Broader studies [5,6,61] provide valuable context for understanding Indonesia’s energy transition’s macroeconomic, policy, and investment dimensions. While these reports favor renewables-dominant pathways and emphasize system-level goals, they typically use top-down models that lack the technological resolution offered by LEAP. The present study complements these high-level perspectives by offering bottom-up, policy-relevant modeling grounded in Indonesia’s power sector structure.
In a regional context, a relevant comparison can be drawn with Thailand’s LEAP-based assessment, where CC retrofits were modeled alongside carbon tax and renewable scenarios [28]. The analysis found that while CC could marginally reduce emissions, carbon pricing and aggressive renewable expansion achieved far greater mitigation at lower cost. Similarly, an ASEAN-wide study projected that a renewable-dominant pathway, without reliance on CC, was the most cost-effective route to net-zero by 2050, highlighting the regional competitiveness of renewables over CC technologies in power sector transitions [29]. Our findings partly align with these studies: when full CO2 T&S costs are included, the RE-only scenario in Indonesia becomes the most economical in terms of average abatement cost. However, our analysis highlights that such a pathway poses significant short-term reliability and flexibility risks due to geographic and institutional constraints. The COMB scenario addresses these by combining CC and renewables.
Despite its potential, CC deployment in developing countries must be approached with caution. Nasir and Go [62] highlight Malaysia’s limited readiness for CCS due to regulatory and financial gaps, challenges Indonesia also faces.

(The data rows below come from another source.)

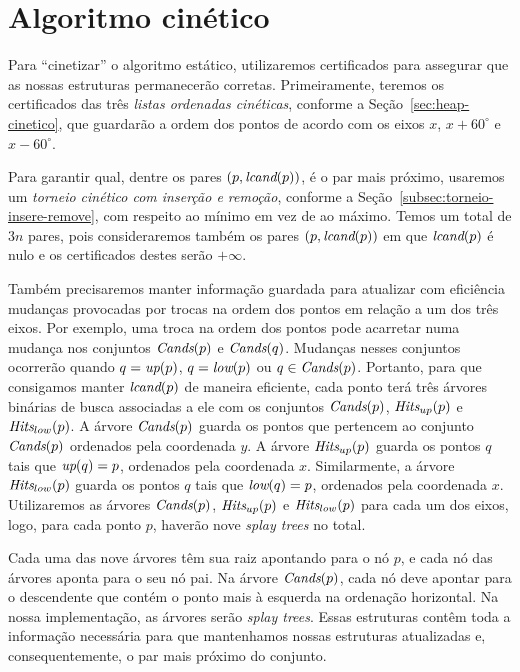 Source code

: 
\FloatBarrier


\section{Algoritmo cinético}\label{sec:algoritmo-cinetico}

Para ``cinetizar'' o algoritmo estático, utilizaremos certificados para assegurar que as nossas
estruturas permanecerão corretas.
Primeiramente, teremos os certificados das três \textit{listas ordenadas cinéticas}, conforme a
Seção~\ref{sec:heap-cinetico}, que guardarão a ordem dos pontos de acordo com os eixos $x$, $x +
60^\circ$ e $x - 60^\circ$.

Para garantir qual, dentre os pares $(p, \textit{lcand}(p))$, é o par mais próximo, usaremos um
\textit{torneio cinético com inserção e remoção}, conforme a Seção~\ref{subsec:torneio-insere-remove},
com respeito ao mínimo em vez de ao máximo.
Temos um total de $3n$ pares, pois consideraremos também os pares $(p, \textit{lcand}(p))$ em que
$\textit{lcand}(p)$ é nulo e os certificados destes serão $+\infty$.

Também precisaremos manter informação guardada para atualizar com eficiência mudanças provocadas
por trocas na ordem dos pontos em relação a um dos três eixos.
Por exemplo, uma troca na ordem dos pontos pode acarretar numa mudança nos conjuntos $\textit{Cands}(p)$ e
$\textit{Cands}(q)$.
Mudanças nesses conjuntos ocorrerão quando $q = \textit{up}(p)$, $q = \textit{low}(p)$ ou $q \in \textit{Cands}(p)$.
Portanto, para que consigamos manter $\textit{lcand}(p)$ de maneira eficiente, cada ponto terá três árvores
binárias de busca associadas a ele com os conjuntos $\textit{Cands}(p)$, $\textit{Hits}_{up}(p)$ e $\textit{Hits}_{low}(p)
$.
A árvore $\textit{Cands}(p)$ guarda os pontos que pertencem ao conjunto $\textit{Cands}(p)$ ordenados pela
coordenada $y$.
A árvore $\textit{Hits}_{up}(p)$ guarda os pontos $q$ tais que $\textit{up}(q) = p$, ordenados pela coordenada $x$.
Similarmente, a árvore $\textit{Hits}_{low}(p)$ guarda os pontos $q$ tais que $\textit{low}(q) = p$, ordenados
pela coordenada $x$.
Utilizaremos as árvores $\textit{Cands}(p)$, $\textit{Hits}_{up}(p)$ e $\textit{Hits}_{low}(p)$ para cada um dos eixos,
logo, para cada ponto $p$, haverão nove \textit{splay trees} no total.

Cada uma das nove árvores têm sua raiz apontando para o nó $p$, e cada nó das árvores aponta para
o seu nó pai.
Na árvore $\textit{Cands}(p)$, cada nó deve apontar para o descendente que contém o ponto mais à esquerda
na ordenação horizontal.
Na nossa implementação, as árvores serão \textit{splay trees}.
Essas estruturas contêm toda a informação necessária para que mantenhamos nossas estruturas
atualizadas e, consequentemente, o par mais próximo do conjunto.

Additionally, critiques from Nature Climate Change and One Earth warn that CCS can delay renewables, incur high costs, and risk stranded assets if over-relied upon [63,64]. Our findings reflect this caution: CC-only scenarios (e.g., CALL, CNEW) are less effective than the hybrid COMB approach. By combining CC retrofits and new builds with accelerated renewables, COMB provides a transitional strategy tailored to Indonesia’s infrastructure, cost, and reliability context, positioning CC not as a replacement for RE, but as a pragmatic complement in the near-to-medium term.

5. Conclusions

This study assessed the role of CC in Indonesia’s power sector using LEAP, evaluating five scenarios: BAU, NRE, CALL, CNEW, and COMB. Results show that CALL, which introduces CC to the BAU fossil plants, including retrofitting, offers the lowest abatement cost at USD 0.93/tCO2e but falls short of deep decarbonization targets. COMB, combining retrofits, new CC builds, and renewable expansion, achieves the highest emissions reduction (96%) at a moderate cost of USD 1.91/tCO2e, striking a balance between mitigation, cost, and system flexibility. Including T&S costs raises abatement costs, most notably for CALL (USD 26.72/tCO2e) and CNEW (USD 35.89/tCO2e). COMB remains relatively affordable at USD 9.67/tCO2e, though NRE becomes the lowest-cost option. However, NRE faces challenges related to grid stability, storage needs, and high capital investment. COMB provides dispatchable, low-carbon power while supporting renewable growth, enhancing energy security and operational reliability.
Policy priorities should therefore center on front-loading CC retrofits, building new CC-units, accelerating renewable and grid upgrades, and developing a national CO2 transport-and-storage network, alongside pilots for sustainable biomass and green-ammonia fuels. These measures can place Indonesia on a durable, least-cost pathway toward net-zero power-sector emissions while safeguarding energy security. Notably, the results underscore the critical role of technology timing: allowing one option a significant head start, such as early CC-coal deployment, can crowd out cleaner alternatives that become available later, locking in higher long-term costs and emissions. Future work should explore spatial modeling, storage integration, and sensitivity to cost trajectories and policy shifts.

Author Contributions

Conceptualization, A., J.S. and K.T.; methodology, A. and J.S.; software, A. and J.S.; validation, A. and J.S.; formal analysis, A.; investigation, A.; resources, A.; data curation, A. and J.S.; writing—original draft preparation, A.; writing—review and editing, A. and K.T.; visualization, A.; supervision, K.T.; project administration, A.; funding acquisition, A. All authors have read and agreed to the published version of the manuscript.

Funding

This research was funded by the Indonesia Endowment Fund for Education (LPDP), grant number 202202223008121.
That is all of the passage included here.